Helping American Investors Save for Retirement

In the following op-ed, originally published in U.S. News, SIFMA’s President and CEO writes that a new proposal being drafted by the Department of Labor (DOL) could have an unintended negative impact that would make it harder for Americans to meet their retirement goals.

I am writing in response to Jim Lardner’s May 6, 2014 op-ed entitled “When Salespeople Call Themselves Advisors” in order to address some of the misconceptions and inaccuracies regarding the industry’s position.

When helping Americans save for retirement, investment professionals work hard every day to serve in their client’s best interest. In return, their clients trust them to act on their behalf in a way that is suitable for their individual retirement needs. Each day, millions of Americans rely on broker-dealers to help them save for their future. Studies have shown that investors who work with an investment professional save more and are better prepared for retirement.

We think everyone agrees that helping Americans get ready for retirement is critical. Unfortunately, a new proposal being drafted by the Department of Labor could have an unintended negative impact that would make it harder for Americans to meet their retirement goals. The proposal is intended to protect investors, but in reality, it could cause a wide range of investors, from hard-working families to small business owners to seniors, to pay higher fees with fewer options and less – or no – access to investment guidance at the time they need it most.

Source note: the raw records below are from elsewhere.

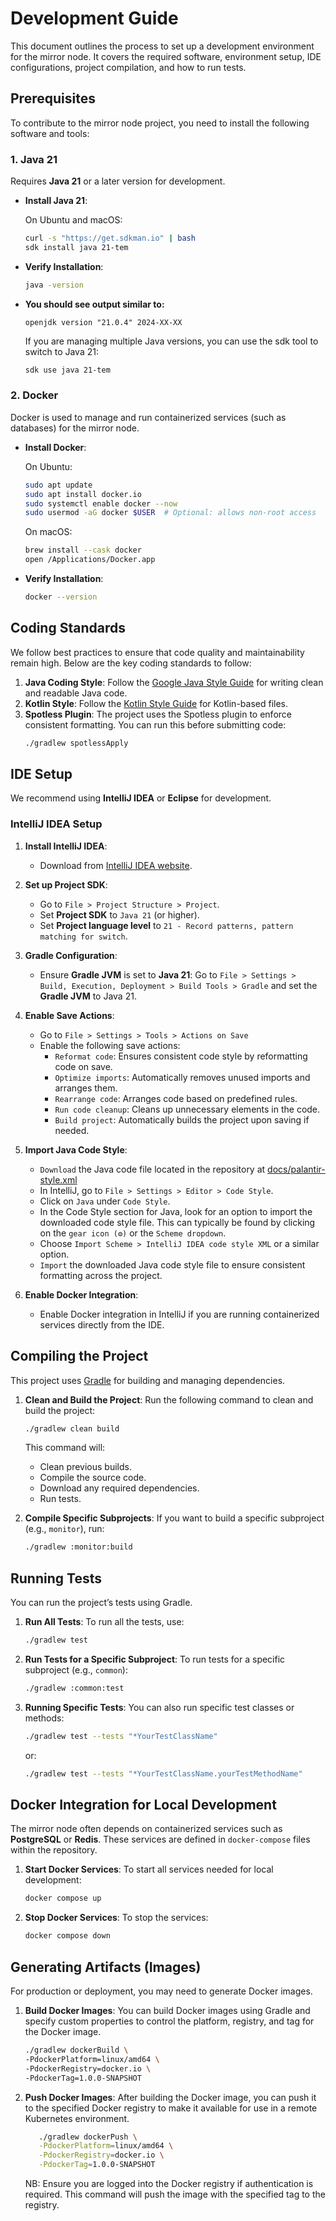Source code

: # Development Guide

This document outlines the process to set up a development environment for the mirror node. It covers the
required software, environment setup, IDE configurations, project compilation, and how to run tests.

## Prerequisites

To contribute to the mirror node project, you need to install the following software and tools:

### 1. **Java 21**

Requires **Java 21** or a later version for development.

- **Install Java 21**:

  On Ubuntu and macOS:

  ```bash
  curl -s "https://get.sdkman.io" | bash
  sdk install java 21-tem
  ```

- **Verify Installation**:

  ```bash
  java -version
  ```

- **You should see output similar to:**
  ```
  openjdk version "21.0.4" 2024-XX-XX
  ```
  If you are managing multiple Java versions, you can use the sdk tool to switch to Java 21:
  ```bash
  sdk use java 21-tem
  ```

### 2. **Docker**

Docker is used to manage and run containerized services (such as databases) for the mirror node.

- **Install Docker**:

  On Ubuntu:

  ```bash
  sudo apt update
  sudo apt install docker.io
  sudo systemctl enable docker --now
  sudo usermod -aG docker $USER  # Optional: allows non-root access
  ```

  On macOS:

  ```bash
  brew install --cask docker
  open /Applications/Docker.app
  ```

- **Verify Installation**:
  ```bash
  docker --version
  ```

## Coding Standards

We follow best practices to ensure that code quality and maintainability remain high. Below are the key coding standards
to follow:

1. **Java Coding Style**: Follow the [Google Java Style Guide](https://google.github.io/styleguide/javaguide.html) for
   writing clean and readable Java code.
2. **Kotlin Style**: Follow the [Kotlin Style Guide](https://kotlinlang.org/docs/coding-conventions.html) for
   Kotlin-based files.
3. **Spotless Plugin**: The project uses the Spotless plugin to enforce consistent formatting. You can run this before
   submitting code:
   ```bash
   ./gradlew spotlessApply
   ```

## IDE Setup

We recommend using **IntelliJ IDEA** or **Eclipse** for development.

### IntelliJ IDEA Setup

1. **Install IntelliJ IDEA**:

   - Download from [IntelliJ IDEA website](https://www.jetbrains.com/idea/).

2. **Set up Project SDK**:

   - Go to `File > Project Structure > Project`.
   - Set **Project SDK** to `Java 21` (or higher).
   - Set **Project language level** to `21 - Record patterns, pattern matching for switch`.

3. **Gradle Configuration**:

   - Ensure **Gradle JVM** is set to **Java 21**: Go to
     `File > Settings > Build, Execution, Deployment > Build Tools > Gradle` and set the **Gradle JVM** to Java 21.

4. **Enable Save Actions**:

   - Go to `File > Settings > Tools > Actions on Save`
   - Enable the following save actions:
     - `Reformat code`: Ensures consistent code style by reformatting code on save.
     - `Optimize imports`: Automatically removes unused imports and arranges them.
     - `Rearrange code`: Arranges code based on predefined rules.
     - `Run code cleanup`: Cleans up unnecessary elements in the code.
     - `Build project`: Automatically builds the project upon saving if needed.

5. **Import Java Code Style**:

   - `Download`
     the Java code file located in the repository at [docs/palantir-style.xml](docs/palantir-style.xml)
   - In IntelliJ, go to `File > Settings > Editor > Code Style`.
   - Click on `Java` under `Code Style`.
   - In the Code Style section for Java, look for an option to import the downloaded code style file. This can
     typically be found by clicking on the `gear icon (⚙️)` or the `Scheme dropdown`.
   - Choose `Import Scheme > IntelliJ IDEA code style XML` or a similar option.
   - `Import` the downloaded Java code style file to ensure consistent formatting across the project.

6. **Enable Docker Integration**:
   - Enable Docker integration in IntelliJ if you are running containerized services directly from the IDE.

## Compiling the Project

This project uses [Gradle](https://gradle.org) for building and managing dependencies.

1. **Clean and Build the Project**:
   Run the following command to clean and build the project:

   ```bash
   ./gradlew clean build
   ```

   This command will:

   - Clean previous builds.
   - Compile the source code.
   - Download any required dependencies.
   - Run tests.

2. **Compile Specific Subprojects**:
   If you want to build a specific subproject (e.g., `monitor`), run:

   ```bash
   ./gradlew :monitor:build
   ```

## Running Tests

You can run the project’s tests using Gradle.

1. **Run All Tests**:
   To run all the tests, use:

   ```bash
   ./gradlew test
   ```

2. **Run Tests for a Specific Subproject**:
   To run tests for a specific subproject (e.g., `common`):

   ```bash
   ./gradlew :common:test
   ```

3. **Running Specific Tests**:
   You can also run specific test classes or methods:

   ```bash
   ./gradlew test --tests "*YourTestClassName"
   ```

   or:

   ```bash
   ./gradlew test --tests "*YourTestClassName.yourTestMethodName"
   ```

## Docker Integration for Local Development

The mirror node often depends on containerized services such as **PostgreSQL** or **Redis**. These services are
defined in `docker-compose` files within the repository.

1. **Start Docker Services**:
   To start all services needed for local development:

   ```bash
   docker compose up
   ```

2. **Stop Docker Services**:
   To stop the services:

   ```bash
   docker compose down
   ```

## Generating Artifacts (Images)

For production or deployment, you may need to generate Docker images.

1. **Build Docker Images**:
   You can build Docker images using Gradle and specify custom properties to control the platform, registry, and tag for
   the Docker image.

   ```bash
   ./gradlew dockerBuild \
   -PdockerPlatform=linux/amd64 \
   -PdockerRegistry=docker.io \
   -PdockerTag=1.0.0-SNAPSHOT
   ```

2. **Push Docker Images**:
   After building the Docker image, you can push it to the specified Docker registry to make it available for use in a
   remote Kubernetes environment.

   ```bash
      ./gradlew dockerPush \
      -PdockerPlatform=linux/amd64 \
      -PdockerRegistry=docker.io \
      -PdockerTag=1.0.0-SNAPSHOT
   ```

   NB: Ensure you are logged into the Docker registry if authentication is required. This command will push the image
   with the specified tag to the registry.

Today, retirement investors can choose the type of investment professionals and services they want and the manner in which they prefer to pay for these services. Those with greater needs may choose to work with an investment adviser who provides individualized investment advice for an asset-based advisory fee, hourly fee or annual retainer.

However, most investors, particularly middle-class Americans and small business owners, choose to work with registered broker-dealers, who are paid commissions when they buy or sell investments and who provide investment education and guidance as part of those brokerage services. In fact, 95 percent of households saving for retirement have commission-based accounts. This is often a much more affordable option for those with smaller accounts or for those who trade less frequently.

If the DOL moves forward with its proposal, it could deprive these investors of the option to use a broker-dealer and a commission-based account. Investors will either be left to go it alone without the investment guidance they once had or they will have to open an advisory account – a move that could force them to pay more for services they don’t want or need.

We understand that the DOL’s intentions are to ensure that broker-dealers act in their client’s best interest, yet we believe their concern in this context is misplaced. Broker-dealers act in their client’s best interests because they know their clients expect them to do so and clients can always take their business elsewhere. Changing the law in a way that could do significant harm to the people the DOL wants to protect is not the answer.

Broker-dealers are held to high industry standards. They are subject to extensive regulation and oversight by the Securities and Exchange Commission, the Financial Industry Regulatory Authority and state securities regulators. This oversight includes rigorous registration, licensing, testing and continuing education requirements, as well as publicly available disclosures about the broker’s background and conduct.

SIFMA has long-supported a uniform fiduciary standard of conduct that would hold both broker-dealers and investment advisers to the same robust SEC standard when providing personalized advice to their clients. In fact, the SEC is currently reviewing the standard of care that brokers and investment advisers provide their customers, and it has been authorized by Congress to take action as needed. We support this approach.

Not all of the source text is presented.